▶ _TASK DESCRIPTION_: For this exercise, reproduce the entries below exactly, but only from the line containing "We found this" through the line containing "However, since our", both included.
.....
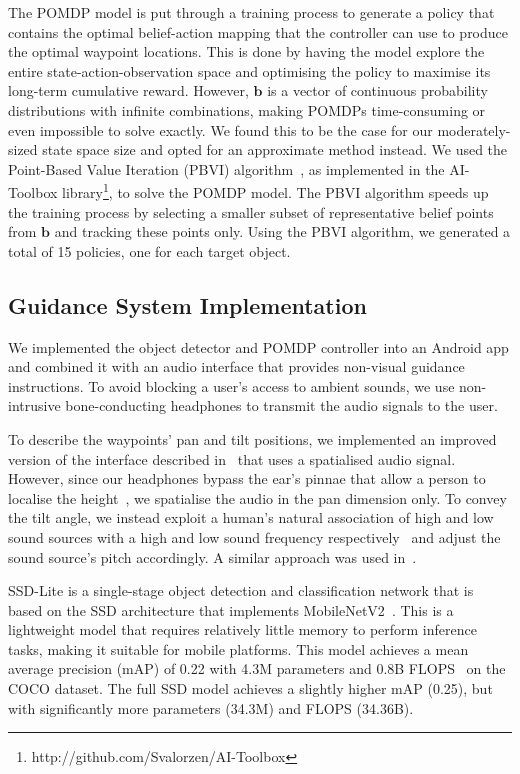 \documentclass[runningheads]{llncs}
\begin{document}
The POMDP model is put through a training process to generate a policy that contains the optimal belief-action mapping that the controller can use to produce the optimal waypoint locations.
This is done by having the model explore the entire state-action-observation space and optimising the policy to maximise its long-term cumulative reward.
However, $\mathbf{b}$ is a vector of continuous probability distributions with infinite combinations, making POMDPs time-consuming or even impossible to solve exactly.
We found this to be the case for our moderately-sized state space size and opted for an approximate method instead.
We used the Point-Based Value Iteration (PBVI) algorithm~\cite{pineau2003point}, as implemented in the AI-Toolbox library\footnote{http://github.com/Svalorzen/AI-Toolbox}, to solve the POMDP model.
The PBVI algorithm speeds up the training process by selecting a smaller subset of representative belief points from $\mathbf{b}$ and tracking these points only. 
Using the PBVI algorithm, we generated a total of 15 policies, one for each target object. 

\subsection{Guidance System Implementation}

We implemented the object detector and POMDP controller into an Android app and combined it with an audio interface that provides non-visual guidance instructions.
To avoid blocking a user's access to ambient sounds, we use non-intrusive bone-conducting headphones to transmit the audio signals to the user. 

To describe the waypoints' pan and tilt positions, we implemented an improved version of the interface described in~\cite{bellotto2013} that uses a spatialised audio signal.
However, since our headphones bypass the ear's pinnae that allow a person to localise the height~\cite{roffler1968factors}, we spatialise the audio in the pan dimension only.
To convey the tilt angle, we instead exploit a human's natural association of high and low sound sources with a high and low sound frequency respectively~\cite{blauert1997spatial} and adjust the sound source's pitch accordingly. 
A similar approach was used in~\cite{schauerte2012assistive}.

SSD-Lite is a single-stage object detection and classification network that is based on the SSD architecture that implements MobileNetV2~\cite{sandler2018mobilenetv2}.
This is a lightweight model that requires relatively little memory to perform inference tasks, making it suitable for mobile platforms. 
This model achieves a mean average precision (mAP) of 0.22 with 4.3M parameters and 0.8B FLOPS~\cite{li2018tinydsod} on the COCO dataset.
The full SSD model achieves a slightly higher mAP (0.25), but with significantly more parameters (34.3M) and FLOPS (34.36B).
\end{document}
.....
▶ _RESPONSE AREA_:
We found this to be the case for our moderately-sized state space size and opted for an approximate method instead.
We used the Point-Based Value Iteration (PBVI) algorithm~\cite{pineau2003point}, as implemented in the AI-Toolbox library\footnote{http://github.com/Svalorzen/AI-Toolbox}, to solve the POMDP model.
The PBVI algorithm speeds up the training process by selecting a smaller subset of representative belief points from $\mathbf{b}$ and tracking these points only. 
Using the PBVI algorithm, we generated a total of 15 policies, one for each target object. 

\subsection{Guidance System Implementation}

We implemented the object detector and POMDP controller into an Android app and combined it with an audio interface that provides non-visual guidance instructions.
To avoid blocking a user's access to ambient sounds, we use non-intrusive bone-conducting headphones to transmit the audio signals to the user. 

To describe the waypoints' pan and tilt positions, we implemented an improved version of the interface described in~\cite{bellotto2013} that uses a spatialised audio signal.
However, since our headphones bypass the ear's pinnae that allow a person to localise the height~\cite{roffler1968factors}, we spatialise the audio in the pan dimension only.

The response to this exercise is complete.